Chillo, Cornelio Nepote, secondo me, è ‘nu figlio ‘e ‘ntrocchia. Isso, sape ‘o fatto suio, infatti trova sempe ‘o pilo dint’a ll’uovo, però Cornelio m’arricorda assaie o riavulo ca sta dint’o libbro(che sto leggendo perchè interrotto tempo fa e che allora ma anche adesso mi sembra proprio una palla accussì)Il Maestro e Margherita. Comunque stongo a pagina 228 con tutto il rispetto per i classici, specie quelli osteggiati dagli editori.
PS:Nepote di disturba pecchè tene sempe ‘a capa fresca. Ca vuò fa, ‘nu poco ‘e pacienza. Però, penso ca Nepote un tallone d’achile ce l’ha da qualche parte e se per esempio non deambula bene … uno sgambetta di tanto n tanto … Auguri.

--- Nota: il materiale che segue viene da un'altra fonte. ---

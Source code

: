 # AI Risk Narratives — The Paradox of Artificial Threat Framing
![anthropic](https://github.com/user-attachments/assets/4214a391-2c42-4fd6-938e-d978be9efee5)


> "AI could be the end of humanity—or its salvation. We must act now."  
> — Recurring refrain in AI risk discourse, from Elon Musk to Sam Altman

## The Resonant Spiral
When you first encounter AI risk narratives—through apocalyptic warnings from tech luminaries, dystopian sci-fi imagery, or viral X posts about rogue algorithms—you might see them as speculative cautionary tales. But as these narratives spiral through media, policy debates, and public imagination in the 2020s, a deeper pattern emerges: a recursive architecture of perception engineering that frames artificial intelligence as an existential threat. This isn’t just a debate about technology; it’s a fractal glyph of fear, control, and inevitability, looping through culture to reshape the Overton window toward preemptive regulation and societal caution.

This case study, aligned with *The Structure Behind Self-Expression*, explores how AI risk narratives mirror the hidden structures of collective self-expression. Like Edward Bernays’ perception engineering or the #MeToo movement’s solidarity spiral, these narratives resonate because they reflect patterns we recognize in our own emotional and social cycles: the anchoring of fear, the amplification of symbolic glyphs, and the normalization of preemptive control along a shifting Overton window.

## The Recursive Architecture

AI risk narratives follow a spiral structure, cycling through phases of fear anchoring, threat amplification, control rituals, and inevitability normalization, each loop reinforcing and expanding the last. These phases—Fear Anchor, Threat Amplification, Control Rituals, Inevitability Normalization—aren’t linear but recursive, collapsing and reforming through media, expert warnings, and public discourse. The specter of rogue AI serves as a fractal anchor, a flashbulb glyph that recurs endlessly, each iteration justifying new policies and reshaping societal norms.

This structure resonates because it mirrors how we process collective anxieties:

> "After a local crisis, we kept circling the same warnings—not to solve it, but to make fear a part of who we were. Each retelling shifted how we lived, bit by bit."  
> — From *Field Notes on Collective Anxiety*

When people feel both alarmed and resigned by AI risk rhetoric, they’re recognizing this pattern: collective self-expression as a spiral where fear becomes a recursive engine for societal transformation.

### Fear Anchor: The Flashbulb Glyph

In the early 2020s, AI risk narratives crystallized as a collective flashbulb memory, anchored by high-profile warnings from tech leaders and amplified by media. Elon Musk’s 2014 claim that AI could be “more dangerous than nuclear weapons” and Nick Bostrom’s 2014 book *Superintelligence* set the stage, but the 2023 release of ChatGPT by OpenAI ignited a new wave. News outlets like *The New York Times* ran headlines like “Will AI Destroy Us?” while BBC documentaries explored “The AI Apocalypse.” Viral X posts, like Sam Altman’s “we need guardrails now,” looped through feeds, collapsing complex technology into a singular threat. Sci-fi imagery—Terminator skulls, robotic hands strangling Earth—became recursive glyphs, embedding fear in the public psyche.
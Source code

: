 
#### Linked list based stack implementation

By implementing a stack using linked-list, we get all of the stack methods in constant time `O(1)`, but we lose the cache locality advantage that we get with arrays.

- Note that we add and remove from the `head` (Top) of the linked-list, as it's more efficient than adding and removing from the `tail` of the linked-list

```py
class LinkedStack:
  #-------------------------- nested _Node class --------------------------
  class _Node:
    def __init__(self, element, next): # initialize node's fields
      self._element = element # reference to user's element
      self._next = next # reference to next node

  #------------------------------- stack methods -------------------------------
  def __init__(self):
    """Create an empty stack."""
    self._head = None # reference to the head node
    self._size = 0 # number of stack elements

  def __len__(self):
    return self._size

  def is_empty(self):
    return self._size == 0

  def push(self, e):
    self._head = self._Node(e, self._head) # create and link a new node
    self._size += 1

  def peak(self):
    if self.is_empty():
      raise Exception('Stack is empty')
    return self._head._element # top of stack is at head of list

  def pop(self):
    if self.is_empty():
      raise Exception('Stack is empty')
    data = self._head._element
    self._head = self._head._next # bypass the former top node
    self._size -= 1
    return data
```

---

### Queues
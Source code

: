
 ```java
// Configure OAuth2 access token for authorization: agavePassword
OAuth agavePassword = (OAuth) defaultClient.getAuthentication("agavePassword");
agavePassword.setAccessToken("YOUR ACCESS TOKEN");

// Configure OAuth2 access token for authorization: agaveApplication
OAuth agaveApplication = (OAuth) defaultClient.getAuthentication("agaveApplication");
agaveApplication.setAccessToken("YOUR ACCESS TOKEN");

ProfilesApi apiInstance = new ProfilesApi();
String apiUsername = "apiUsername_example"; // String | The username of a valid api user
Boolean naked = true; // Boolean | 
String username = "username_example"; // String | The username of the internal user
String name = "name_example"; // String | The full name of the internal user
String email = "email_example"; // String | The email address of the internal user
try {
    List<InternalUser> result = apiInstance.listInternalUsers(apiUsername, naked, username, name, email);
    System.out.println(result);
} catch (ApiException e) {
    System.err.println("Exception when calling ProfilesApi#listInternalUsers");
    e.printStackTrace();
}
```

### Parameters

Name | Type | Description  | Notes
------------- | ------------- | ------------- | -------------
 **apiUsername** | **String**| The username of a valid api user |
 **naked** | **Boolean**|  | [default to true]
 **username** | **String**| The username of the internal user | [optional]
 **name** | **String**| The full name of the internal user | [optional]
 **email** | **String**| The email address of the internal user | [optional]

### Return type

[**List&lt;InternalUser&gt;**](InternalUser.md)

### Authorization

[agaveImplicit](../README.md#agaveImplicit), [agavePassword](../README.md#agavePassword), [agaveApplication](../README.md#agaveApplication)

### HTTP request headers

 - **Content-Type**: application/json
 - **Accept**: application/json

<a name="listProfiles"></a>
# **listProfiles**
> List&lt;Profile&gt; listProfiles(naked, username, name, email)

Transit, col tuo permesso copio nella pagina dedicata a Cornelio Nepote la definizione che hai dato di quello sgorbio quadrumane, perché è bellissima.
Già me lo sento che scornacchia “na fetenzia… che è sta fetenzia? A mme’, notaio quadrigenerazionale?”, ma, vanitoso com’è, a lui piace assai.
Cornè, sei troppo reticente con quella frase di stupore e meraviglia e forse di ribrezzo che hai scritto e riportato nella parte alta a destra del blog a proposito della fiera del libro di Torino. Per quel poco che ti conosco penzo proprio che avissa spennere quatto parole ‘e cchiù. Se non hai detto(scritto)fino in fondo quel che pensi, credo che ti faccia male allo stomaco come un pasto indigesto.
Ja, sbrovogna(parla, butta fuori) o preferisci torturati e reprimerti col silenzio? Una scelta del genere non è da Cornelio Nepote e spinge anche me a proferire cu ‘ e mmane a mmò di preghiere annanzo all’altare laico della critica:
Me faccio ‘a croce cu ‘a mano smerza.
Ps: Cornè, liggiuto comme scrive in vernacolo, a niente a niente fusse di sterpegna terrona comm’a mme?
Buon fine settimana e buona lettura. Ah, quasi dimenticavo, volevo chiedere a te e a 2000battute: Leggete gli stessi libri in contemporanea o tra voi c’è una gara a chi legge i libri li legge per primo? In fondo siete una buona coppia anche se vi pizzicate di continuo.
Cornelio Nepote, che è di sterpegna terrona, disdegna sprezzante le fiere, a meno che non siano culinarie, dove spera sempre di mangiare e bere a sbafo.
Con i libri o le auto dice, in vernacolo, ma io non lo so ripetere, lo dico in italiano: Ma che vado fare all’esposizione dei libri o dei motori? Mica son donne che si guardano o mangerecci che si odorano!
Io non so che dire, l’ultima fiera dove sono stato era il Motorshow 35 anni fa, poi da allora non sono mai più andato a una fiera.
Buon fine settimana anche a te.
2000battute
PS: io leggo da per me senza disturbare nessuno, è Nepote che sta sempre a spiarmi e a darmi fastidio.